Las universidades, sin infraestructura hospitalaria propia, dejan a los estudiantes desplazados, realizando prácticas superficiales e incontinuadas en unidades de salud improvisadas. El estudiante de medicina, que antes acumulaba turnos y experiencias en salas, hoy acumula selfies y publicaciones en redes sociales.
Consultorios externos con 15 a 20 estudiantes donde a nadie le interesa escuchar la historia del paciente y se les instruye a solicitar varios estudios “complementarios” antes incluso de saber cuál es la queja del paciente. Buscan llegar al diagnóstico directo a través de algún valor alterado de laboratorio en lugar de interrogar, analizar y procesar la información que les permita confirmar o complementar y buscar los mejores exámenes para la queja del paciente. No saben lo que es semiología ni propedéutica, ni anamnesis, ni el examen físico. O incluso desplazan la responsabilidad de la anamnesis y el examen físico al especialista, ya que como médico general no es más que un ignorante con sello.
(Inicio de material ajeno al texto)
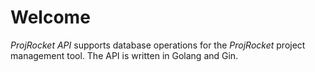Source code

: # Welcome
*ProjRocket API* supports database operations for the *ProjRocket* project management tool. The API is written in Golang and Gin.
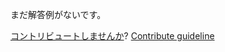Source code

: 
まだ解答例がないです。

[コントリビュートしませんか](https://github.com/BFEdev/BFE.dev-solutions/blob/main/react-quiz/suspense-3_ja.md)?  [Contribute guideline](https://github.com/BFEdev/BFE.dev-solutions#how-to-contribute)
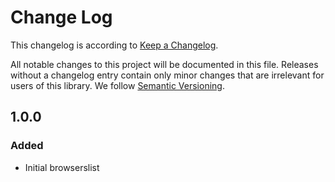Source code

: # Change Log

This changelog is according to [Keep a Changelog](http://keepachangelog.com).

All notable changes to this project will be documented in this file. Releases without a changelog entry contain only minor changes that are irrelevant for users of this library.
We follow [Semantic Versioning](http://semver.org/).


## 1.0.0

### Added

-   Initial browserslist
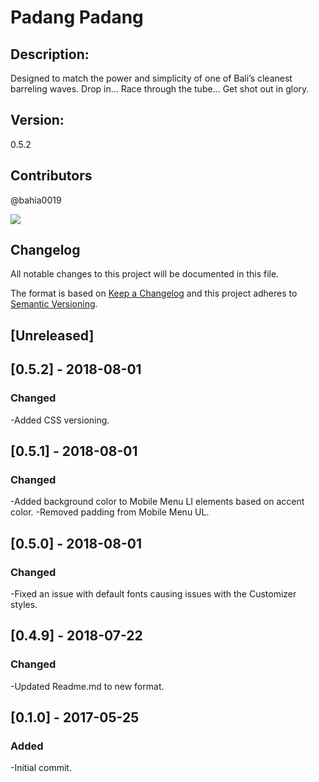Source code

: Padang Padang
===

## Description: 
Designed to match the power and simplicity of one of Bali’s cleanest barreling waves. Drop in… Race through the tube… Get shot out in glory.
## Version: 
0.5.2
## Contributors
@bahia0019


![](https://flauntsites.com/wp-content/uploads/2018/07/padang-padang.jpg)



## Changelog
All notable changes to this project will be documented in this file.

The format is based on [Keep a Changelog](http://keepachangelog.com/en/1.0.0/)
and this project adheres to [Semantic Versioning](http://semver.org/spec/v2.0.0.html).


## [Unreleased]

## [0.5.2] - 2018-08-01
### Changed 
-Added CSS versioning.

## [0.5.1] - 2018-08-01
### Changed 
-Added background color to Mobile Menu LI elements based on accent color.
-Removed padding from Mobile Menu UL. 

## [0.5.0] - 2018-08-01
### Changed 
-Fixed an issue with default fonts causing issues with the Customizer styles.

## [0.4.9] - 2018-07-22
### Changed 
-Updated Readme.md to new format.

## [0.1.0] - 2017-05-25
### Added
-Initial commit.
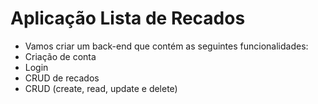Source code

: # Aplicação Lista de Recados

- Vamos criar um back-end que contém
as seguintes funcionalidades:
- Criação de conta
- Login
- CRUD de recados
- CRUD (create, read, update e delete) 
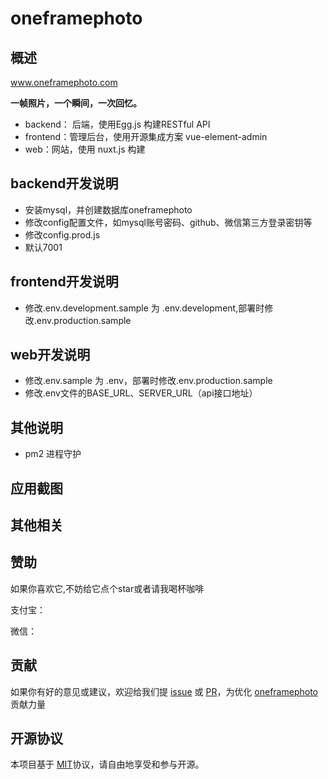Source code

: # oneframephoto

<p align="center">
  
</p>
<p align="center">
 
</p>

## 概述

www.oneframephoto.com

**一帧照片，一个瞬间，一次回忆。**

- backend： 后端，使用Egg.js 构建RESTful API 
- frontend：管理后台，使用开源集成方案 vue-element-admin
- web：网站，使用 nuxt.js 构建

## backend开发说明

- 安装mysql，并创建数据库oneframephoto
- 修改config配置文件，如mysql账号密码、github、微信第三方登录密钥等
- 修改config.prod.js
- 默认7001

## frontend开发说明

- 修改.env.development.sample 为 .env.development,部署时修改.env.production.sample

## web开发说明

- 修改.env.sample 为 .env，部署时修改.env.production.sample
- 修改.env文件的BASE_URL、SERVER_URL（api接口地址）

## 其他说明

- pm2 进程守护

## 应用截图



## 其他相关



## 赞助

如果你喜欢它,不妨给它点个star或者请我喝杯咖啡

支付宝：

 

微信：




## 贡献

如果你有好的意见或建议，欢迎给我们提 [issue] 或 [PR]，为优化 [oneframephoto] 贡献力量

[PR]: https://github.com/hilanmiao/oneframephoto/pulls

[issue]: https://github.com/hilanmiao/oneframephoto/issues

[oneframephoto]: https://github.com/hilanmiao/oneframephoto


## 开源协议

本项目基于 [MIT](http://opensource.org/licenses/MIT)协议，请自由地享受和参与开源。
Y el culto a la superficialidad no termina ahí. Ahora hay eventos para cada etapa de la carrera: fiesta del 30 por ciento de la carrera, fiesta del medio médico, ensayos de graduación incluso antes de las prácticas. Y las clases, que ya de por sí no están muy bien impartidas, a menudo son salteadas en nombre de compromisos sociales. Los estudiantes salen de los cursos más preparados para organizar una fiesta que para interpretar un electrocardiograma.
Y cuando llega la época de la graduación, el espectáculo alcanza su apogeo. Lo que una vez fue una ceremonia sencilla y solemne, que celebraba el final de años de duro trabajo, ahora se ha convertido en una producción cinematográfica.
Bandas famosas, salas lujosas, fiestas que costaban sumas astronómicas –a menudo financiadas por los propios padres– pasaron a ser más importantes que el propio diploma. La gloria efímera del festejo supera el peso y la responsabilidad de un Registro Profesional (RCM) recién obtenido.
Este vaciamiento de la esencia de la carrera se refleja directamente en la calidad de la formación médica. La falta de preparación es evidente. Los médicos jóvenes llegan a los hospitales sin saber interpretar una radiografía básica, sin la confianza para brindar atención inicial de emergencia y sin la experiencia necesaria para comunicarse con los pacientes y sus familias.
El razonamiento clínico, antes moldeado por la práctica constante, ha sido reemplazado por protocolos memorizados y una dependencia de aplicaciones y herramientas digitales.
Vivimos la medicina por ósmosis, la más peligrosa de todas. Basado en lo que escuchamos y no en lo que deberíamos haber leído o estudiado. El “storytelling” de la medicina seduce a mentes débiles y oportunistas para crear teorías de posverdad, ya que la medicina tradicional no genera gustos, ni acciones, ni status en el nuevo orden mundial.
Estamos a bordo del ballenero en busca de una ballena blanca inexistente y cegados por la psicosis, destruyendo todo lo que nos rodea.
Graduarse en medicina no es cuestión de fiestas, batas ni fotos profesionales. Se trata de ética, dedicación, empatía y capacidad técnica. La bata blanca no es un símbolo de status: es un símbolo de responsabilidad. Los estudiantes necesitan regresar a los hospitales, a las camas, a las salas.
Necesitan aprender del paciente, no de un muñeco de plástico. Necesitan reverenciar el conocimiento médico y no el brillo artificial de una graduación lujosa.
La medicina debe volver a ser una profesión y dejar de ser un espectáculo. Porque quienes sufren esta degradación no son sólo los médicos no preparados, sino también los pacientes que les confían su vida. Y esto, más que un error, es una tragedia”, señala el doctor Philip Prohaska de Brasil.